Despite “relatively strong” trade in the initial weeks of 2026, fuelled partly by robust Chinese exports, UNCTAD said the outlook rapidly changed following the outbreak of military escalation in the Middle East in February. 

In UNCTAD’s January global trade update, it had warned that governments are “expected to continue using tariffs as protectionist and strategic tools” in 2026, and that “uncertainty is likely to persist”.

Growth in goods trade has also largely been concentrated in products linked to the AI boom, such as semiconductors and servers, it noted in its latest report.

Last year, automatic data processing machines accounted for around 75% of nominal import growth in the US. 
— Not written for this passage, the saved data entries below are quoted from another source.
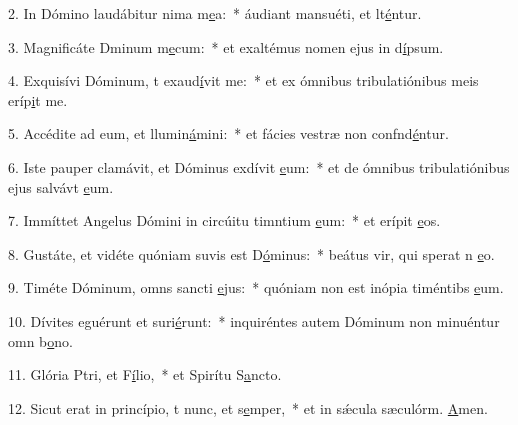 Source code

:2. In Dómino laudábitur nima m\uline{e}a:~* áudiant mansuéti, et lt\uline{é}ntur.\par 
3. Magnificáte Dminum m\uline{e}cum:~* et exaltémus nomen ejus in d\uline{í}psum.\par 
4. Exquisívi Dóminum, t exaud\uline{í}vit me:~* et ex ómnibus tribulatiónibus meis eríp\uline{i}t me.\par 
5. Accédite ad eum, et llumin\uline{á}mini:~* et fácies vestræ non confnd\uline{é}ntur.\par 
6. Iste pauper clamávit, et Dóminus exdívit \uline{e}um:~* et de ómnibus tribulatiónibus ejus salvávt \uline{e}um.\par 
7. Immíttet Angelus Dómini in circúitu timntium \uline{e}um:~* et erípit \uline{e}os.\par 
8. Gustáte, et vidéte quóniam suvis est D\uline{ó}minus:~* beátus vir, qui sperat n \uline{e}o.\par 
9. Timéte Dóminum, omns sancti \uline{e}jus:~* quóniam non est inópia timéntibs \uline{e}um.\par 
10. Dívites eguérunt et suri\uline{é}runt:~* inquiréntes autem Dóminum non minuéntur omn b\uline{o}no.\par 
11. Glória Ptri, et F\uline{í}lio,~* et Spirítu S\uline{a}ncto.\par 
12. Sicut erat in princípio, t nunc, et s\uline{e}mper,~* et in sǽcula sæculórm. \uline{A}men.\par 
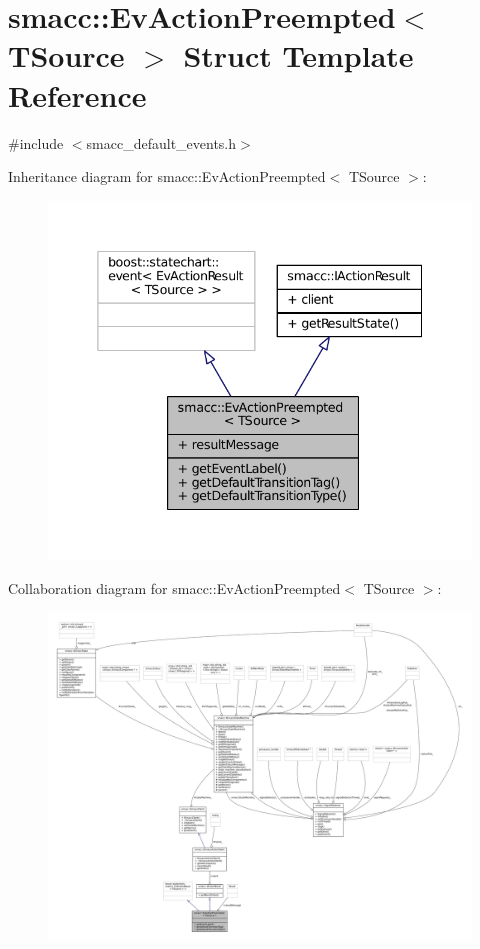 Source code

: \hypertarget{structsmacc_1_1EvActionPreempted}{}\section{smacc\+:\+:Ev\+Action\+Preempted$<$ T\+Source $>$ Struct Template Reference}
\label{structsmacc_1_1EvActionPreempted}


{\ttfamily \#include $<$smacc\+\_\+default\+\_\+events.\+h$>$}



Inheritance diagram for smacc\+:\+:Ev\+Action\+Preempted$<$ T\+Source $>$\+:
\nopagebreak
\begin{figure}[H]
\begin{center}
\leavevmode
\includegraphics[width=338pt]{structsmacc_1_1EvActionPreempted__inherit__graph}
\end{center}
\end{figure}


Collaboration diagram for smacc\+:\+:Ev\+Action\+Preempted$<$ T\+Source $>$\+:
\nopagebreak
\begin{figure}[H]
\begin{center}
\leavevmode
\includegraphics[width=350pt]{structsmacc_1_1EvActionPreempted__coll__graph}
\end{center}
\end{figure}
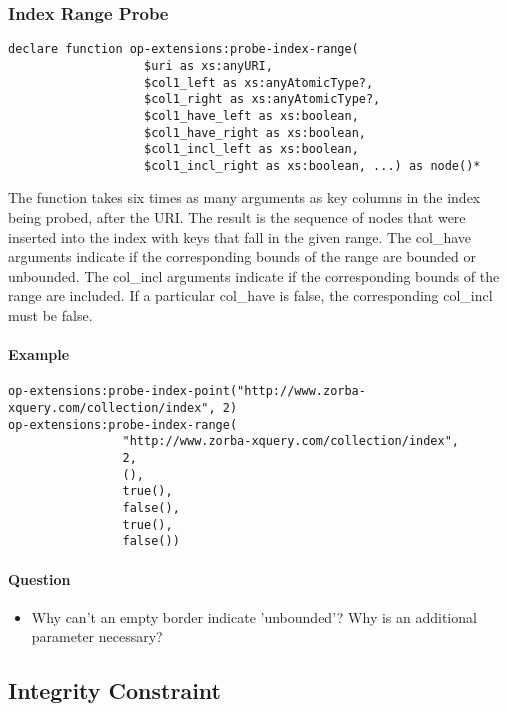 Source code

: \documentclass[]{article}
\begin{document}
\subsubsection{Index Range Probe}
\begin{verbatim}
declare function op-extensions:probe-index-range(
                   $uri as xs:anyURI,
                   $col1_left as xs:anyAtomicType?,
                   $col1_right as xs:anyAtomicType?,
                   $col1_have_left as xs:boolean,
                   $col1_have_right as xs:boolean,
                   $col1_incl_left as xs:boolean,
                   $col1_incl_right as xs:boolean, ...) as node()*
\end{verbatim}

\noindent
The function takes six times as many arguments as key columns in the index being probed, after the URI. The result is the sequence of nodes that were inserted into the index with keys that fall in the given range. The col\_have arguments indicate if the corresponding bounds of the range are bounded or unbounded. The col\_incl arguments indicate if the corresponding bounds of the range are included. If a particular col\_have is false, the corresponding col\_incl must be false.


\paragraph{Example}
\begin{verbatim}
op-extensions:probe-index-point("http://www.zorba-xquery.com/collection/index", 2)
op-extensions:probe-index-range(
                "http://www.zorba-xquery.com/collection/index",
                2,
                (),
                true(),
                false(),
                true(),
                false())
\end{verbatim}

\paragraph{Question}
\begin{itemize}
\item Why can't an empty border indicate 'unbounded'? Why is an additional parameter necessary?
\end{itemize}

\subsection{Integrity Constraint}
\end{document}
Overall, UNCTAD predicted that global growth will slow from 2.9% in 2025 to 2.6% in 2026, driven by “higher energy prices, transport disruptions, market volatility and [the] search for financial safe assets”.

While the global economy showed resilience at the beginning of the year, “rising geopolitical tensions are now testing that momentum”.

The report said that geopolitical risks are supplanting trade policy tensions and uncertainty as the main source of instability for the global economy.

The impact of continued instability on trade in developing economies, alongside rising costs, currency pressure and more stringent financing conditions, is also undermining growth, UNCTAD said.  

Global food trading systems are also under pressure from volatility and more constrained financing conditions, the report noted.

“Financial stress among major food trading firms could amplify food security risks if disruptions persist, adding pressure on governments already facing limited fiscal space,” UNCTAD said.

“Food security is no longer only about availability and prices. It is increasingly also a financial stability concern, especially for governments already facing higher debt-servicing costs.”

Disruption caused by the closure of the Strait of Hormuz is impacting developing economies that rely on imported food, fuels and fertiliser, while developing country currencies have weakened against the dollar and emerging market equities have fallen. 

GTR reported earlier this month that some African nations will face more acute fiscal pressure, and the risk of sovereign defaults may increase, if the Strait of Hormuz stays closed for longer.

To build resilience, UNCTAD flagged the need for “more predictable trade conditions, greater financial safeguards for developing economies and faster investment in affordable clean energy”. 

“The global economy remains highly exposed to geopolitical shocks, energy disruptions and financial instability,” the report noted.

UNCTAD also called for greater investment into clean energy, particularly on the African continent, which it said received just 2% of global clean energy investment in 2024, to build more stability.